Las Vegas—When choosing the best treatment for trauma- or surgery-related bleeding, clinicians should know their pathophysiology and the pros and cons of each agent, according to a presentation at the American Society of Health-System Pharmacists 2012 Midyear Clinical Meeting.
“It amazes me how frequently I bring up the topic during rounds and find clinicians are unfamiliar with many of the causes, mechanisms and treatments for massive bleeding,” said presenter Rob MacLaren, PharmD, an associate professor at the University of Colorado School of Pharmacy, in Aurora.
The primary goal of treating trauma-related bleeding is to prevent the depletion of thrombin, Dr. MacLaren explained. “Trauma and shock lead to a release of large amounts of thrombin, which then binds to thrombomodulin, which is actually an anticoagulant,” he said. “On top of this, trauma patients often receive large volumes of resuscitative fluids that further dilute endogenous clotting factors and increase bleeding.”
Given this and other risks associated with large volumes of resuscitative fluids, Dr. MacLaren recommended administering 2 L of crystalloid fluids “as soon as you can” and observing the patient’s response. If their vital signs do not quickly return to normal, he recommended adding more crystalloid fluid and considering the patient for transfusion and surgery.
Before administering blood products or drugs, clinicians should ensure that other risk factors for mortality are under control. Most critically, minimize the risk for hypothermia, acidosis and dilution, he said. Because patients with this “lethal triad” have a 95% risk for death (Crit Care 2006;10:222), trying to control these should be a priority, Dr. MacLaren said.
Blood Products Are ‘Not Benign’
Once these risk factors are evaluated and, ideally, controlled, clinicians can consider transfusion of a blood product (Table 1). However, Dr. MacLaren said this decision should not be made lightly. “All blood products are associated with a risk of acute lung injury, infections and organ failure and are, therefore, not benign,” he said.
Bearing these complications in mind, each blood product has its advantages and limitations, Dr. MacLaren said. For example, cryoprecipitate increases fibrinogen levels but does not reduce a patient’s international normalized ratio (INR); platelets and red blood cells can worsen the immune response; and prothrombin complex concentrates and fresh frozen plasma (FFP) can lower INR levels but not below the goal of 1.5 prothrombin time. “Furthermore, large amounts of FFP may contribute to the development of encephalopathy and cerebral edema,” he noted.

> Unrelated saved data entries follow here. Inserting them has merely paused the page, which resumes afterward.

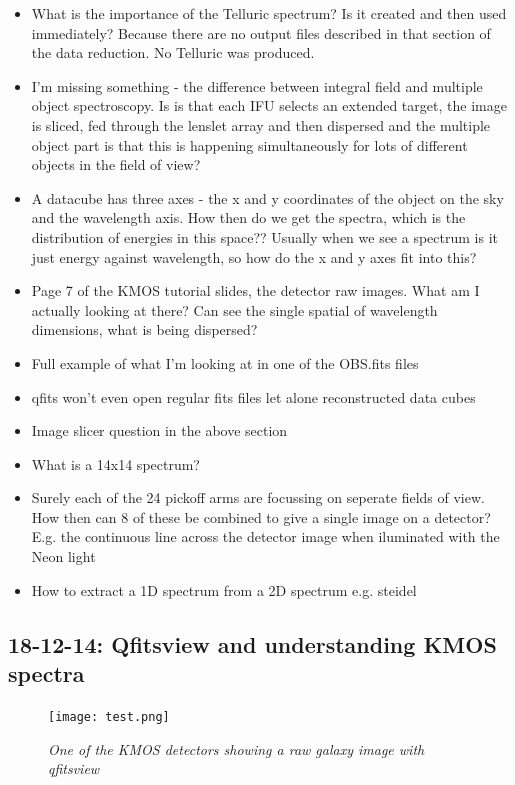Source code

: \documentclass{literature}
\begin{document}
\begin{itemize}
	\item What is the importance of the Telluric spectrum? Is it created and then used immediately? Because there are no output files described in that section of the data reduction. No Telluric was produced.
	\item I'm missing something - the difference between integral field and multiple object spectroscopy. Is is that each IFU selects an extended target, the image is sliced, fed through the lenslet array and then dispersed and the multiple object part is that this is happening simultaneously for lots of different objects in the field of view? 
	\item A datacube has three axes - the x and y coordinates of the object on the sky and the wavelength axis. How then do we get the spectra, which is the distribution of energies in this space?? Usually when we see a spectrum is it just energy against wavelength, so how do the x and y axes fit into this? 
	\item Page 7 of the KMOS tutorial slides, the detector raw images. What am I actually looking at there? Can see the single spatial of wavelength dimensions, what is being dispersed? 
	\item Full example of what I'm looking at in one of the OBS.fits files
	\item qfits won't even open regular fits files let alone reconstructed data cubes
	\item Image slicer question in the above section
	\item What is a 14x14 spectrum? 
	\item Surely each of the 24 pickoff arms are focussing on seperate fields of view. How then can 8 of these be combined to give a single image on a detector? E.g. the continuous line across the detector image when iluminated with the Neon light 
	\item How to extract a 1D spectrum from a 2D spectrum e.g. steidel
\end{itemize}

\subsection{18-12-14: Qfitsview and understanding KMOS spectra}

\begin{figure}[!htp]
\centering
\texttt{[image: test.png]}
\caption{\footnotesize{\emph{One of the KMOS detectors showing a raw galaxy image with qfitsview}}}
\label{fig:raw_gal}
\end{figure}
\end{document}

Dr. MacLaren discussed the features of several of the newer pharmacologic agents that have joined the mainstays for treatment of hemorrhage (Table 2). “Recombinant factors VIIa [rFVIIa] and VIIIa [rFVIIIa] are appealing because they work downstream and cause a thrombin burst,” he explained. “Therefore, they are more specific to the site of injury, and they don’t involve all the systemic activity of clotting factors and platelets that the procoagulant blood products need.”
Although rFVIIa reduces the use of blood products and lowers the risk for acute respiratory distress syndrome, possibly a result of the reduced use of blood products, Dr. MacLaren noted, it does not actually reduce the incidence of mortality (Ann Intern Med 2011;154:529-540). Similarly, in the cardiac surgery setting, rFVIIa does not reduce mortality rates but increases the rate of thromboembolic events. “This agent should only be used for refractory bleeding,” he said.
Among the antifibrinolytics, tranexamic acid (TA) is a promising agent, he said, and data indicate that it significantly reduces the risk for trauma-related death (Lancet 2010;376:23-32; Lancet 2011;377:1096-1100). However, to prevent one death, 120 patients need to be treated, Dr. MacLaren said. He noted that TA might have greater utility in the surgical setting, where it and ×-aminocaproic acid (EACA) can be used interchangeably to prevent and treat massive blood loss.
The myriad considerations involved in choosing a treatment for these types of bleeds make the task a tricky one, commented Asad Patanwala, PharmD, an assistant professor at the University of Arizona’s College of Pharmacy, in Tucson. However, he said advances in thromboelastography (TEG)—a method of testing clotting efficiency that is used primarily in the surgery setting—may yield better decision making. “TEG-directed therapy may allow for specific coagulation abnormalities to be targeted,” Dr. Patanwala told Pharmacy Practice News. “It could allow clinicians to tailor therapies, rather than using a one-size-fits-all approach, but better evidence is needed before it can be routinely used in settings such as trauma.”
Drs. MacLaren and Patanwala reported no relevant financial conflicts of interest.